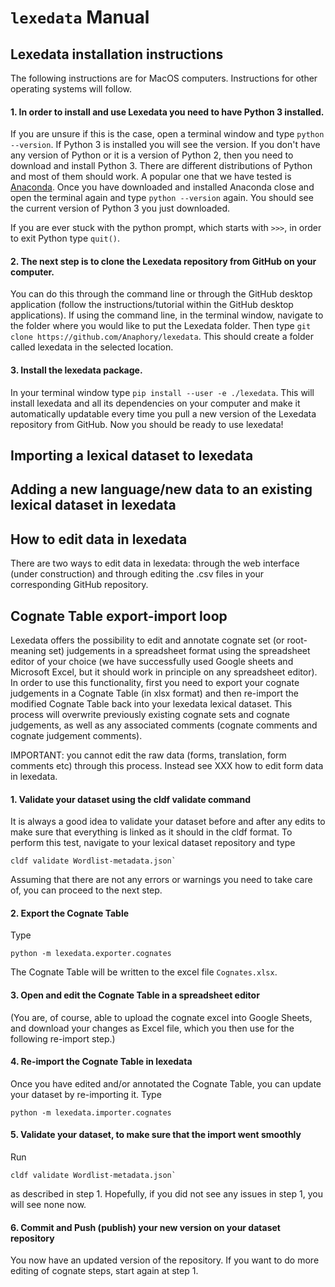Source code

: # `lexedata` Manual

## Lexedata installation instructions

The following instructions are for MacOS computers. Instructions for other operating systems will follow.

#### 1. In order to install and use Lexedata you need to have Python 3 installed.

If you are unsure if this is the case, open a terminal window and type `python
--version`. If Python 3 is installed you will see the version. If you don't have
any version of Python or it is a version of Python 2, then you need to download
and install Python 3. There are different distributions of Python and most of
them should work. A popular one that we have tested is
[Anaconda](https://www.anaconda.com/products/individual). Once you have
downloaded and installed Anaconda close and open the terminal again and type
`python --version` again. You should see the current version of Python 3 you
just downloaded.

If you are ever stuck with the python prompt, which starts with `>>>`, in
order to exit Python type `quit()`.

#### 2. The next step is to clone the Lexedata repository from GitHub on your computer.
You can do this through the command line or through the GitHub desktop
application (follow the instructions/tutorial within the GitHub desktop
applications). If using the command line, in the terminal window, navigate to
the folder where you would like to put the Lexedata folder. Then type `git clone
https://github.com/Anaphory/lexedata`. This should create a folder called
lexedata in the selected location.

#### 3. Install the lexedata package.
In your terminal window type `pip install --user -e ./lexedata`. This will
install lexedata and all its dependencies on your computer and make it
automatically updatable every time you pull a new version of the Lexedata
repository from GitHub. Now you should be ready to use lexedata!

## Importing a lexical dataset to lexedata

## Adding a new language/new data to an existing lexical dataset in lexedata

## How to edit data in lexedata

There are two ways to edit data in lexedata: through the web interface (under
construction) and through editing the .csv files in your corresponding GitHub
repository.

## Cognate Table export-import loop

Lexedata offers the possibility to edit and annotate cognate set (or
root-meaning set) judgements in a spreadsheet format using the spreadsheet
editor of your choice (we have successfully used Google sheets and Microsoft
Excel, but it should work in principle on any spreadsheet editor). In order to
use this functionality, first you need to export your cognate judgements in a
Cognate Table (in xlsx format) and then re-import the modified Cognate Table
back into your lexedata lexical dataset. This process will overwrite previously
existing cognate sets and cognate judgements, as well as any associated comments
(cognate comments and cognate judgement comments).

IMPORTANT: you cannot edit the raw data (forms, translation, form comments etc)
through this process. Instead see XXX how to edit form data in lexedata.

#### 1. Validate your dataset using the cldf validate command
It is always a good idea to validate your dataset before and after any edits to make sure that everything is linked as it should in the cldf format.
To perform this test, navigate to your lexical dataset repository and type
```
cldf validate Wordlist-metadata.json`
```
Assuming that there are not any errors or warnings you need to take care of, you can proceed to the next step.

#### 2. Export the Cognate Table
Type 
```
python -m lexedata.exporter.cognates
```
The Cognate Table will be written to the excel file `Cognates.xlsx`.

#### 3. Open and edit the Cognate Table in a spreadsheet editor
(You are, of course, able to upload the cognate excel into Google Sheets, and
download your changes as Excel file, which you then use for the following
re-import step.)

#### 4. Re-import the Cognate Table in lexedata
Once you have edited and/or annotated the Cognate Table, you can update your dataset by re-importing it. Type
```
python -m lexedata.importer.cognates
```

#### 5. Validate your dataset, to make sure that the import went smoothly
Run
```
cldf validate Wordlist-metadata.json`
```
as described in step 1. Hopefully, if you did not see any issues in step 1, you will see none now.

#### 6. Commit and Push (publish) your new version on your dataset repository
You now have an updated version of the repository. If you want to do more
editing of cognate steps, start again at step 1.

□ □ □

» Exercise directions: Where the data includes pictures, leave them out and write out everything else exactly.

» Output of the exercise:
Source code

: # `lexedata` Manual

## Lexedata installation instructions

The following instructions are for MacOS computers. Instructions for other operating systems will follow.

#### 1. In order to install and use Lexedata you need to have Python 3 installed.

If you are unsure if this is the case, open a terminal window and type `python
--version`. If Python 3 is installed you will see the version. If you don't have
any version of Python or it is a version of Python 2, then you need to download
and install Python 3. There are different distributions of Python and most of
them should work. A popular one that we have tested is
[Anaconda](https://www.anaconda.com/products/individual). Once you have
downloaded and installed Anaconda close and open the terminal again and type
`python --version` again. You should see the current version of Python 3 you
just downloaded.

If you are ever stuck with the python prompt, which starts with `>>>`, in
order to exit Python type `quit()`.

#### 2. The next step is to clone the Lexedata repository from GitHub on your computer.
You can do this through the command line or through the GitHub desktop
application (follow the instructions/tutorial within the GitHub desktop
applications). If using the command line, in the terminal window, navigate to
the folder where you would like to put the Lexedata folder. Then type `git clone
https://github.com/Anaphory/lexedata`. This should create a folder called
lexedata in the selected location.

#### 3. Install the lexedata package.
In your terminal window type `pip install --user -e ./lexedata`. This will
install lexedata and all its dependencies on your computer and make it
automatically updatable every time you pull a new version of the Lexedata
repository from GitHub. Now you should be ready to use lexedata!

## Importing a lexical dataset to lexedata

## Adding a new language/new data to an existing lexical dataset in lexedata

## How to edit data in lexedata

There are two ways to edit data in lexedata: through the web interface (under
construction) and through editing the .csv files in your corresponding GitHub
repository.

## Cognate Table export-import loop

Lexedata offers the possibility to edit and annotate cognate set (or
root-meaning set) judgements in a spreadsheet format using the spreadsheet
editor of your choice (we have successfully used Google sheets and Microsoft
Excel, but it should work in principle on any spreadsheet editor). In order to
use this functionality, first you need to export your cognate judgements in a
Cognate Table (in xlsx format) and then re-import the modified Cognate Table
back into your lexedata lexical dataset. This process will overwrite previously
existing cognate sets and cognate judgements, as well as any associated comments
(cognate comments and cognate judgement comments).

IMPORTANT: you cannot edit the raw data (forms, translation, form comments etc)
through this process. Instead see XXX how to edit form data in lexedata.

#### 1. Validate your dataset using the cldf validate command
It is always a good idea to validate your dataset before and after any edits to make sure that everything is linked as it should in the cldf format.
To perform this test, navigate to your lexical dataset repository and type
```
cldf validate Wordlist-metadata.json`
```
Assuming that there are not any errors or warnings you need to take care of, you can proceed to the next step.

#### 2. Export the Cognate Table
Type 
```
python -m lexedata.exporter.cognates
```
The Cognate Table will be written to the excel file `Cognates.xlsx`.

#### 3. Open and edit the Cognate Table in a spreadsheet editor
(You are, of course, able to upload the cognate excel into Google Sheets, and
download your changes as Excel file, which you then use for the following
re-import step.)

#### 4. Re-import the Cognate Table in lexedata
Once you have edited and/or annotated the Cognate Table, you can update your dataset by re-importing it. Type
```
python -m lexedata.importer.cognates
```

#### 5. Validate your dataset, to make sure that the import went smoothly
Run
```
cldf validate Wordlist-metadata.json`
```
as described in step 1. Hopefully, if you did not see any issues in step 1, you will see none now.

#### 6. Commit and Push (publish) your new version on your dataset repository
You now have an updated version of the repository. If you want to do more
editing of cognate steps, start again at step 1.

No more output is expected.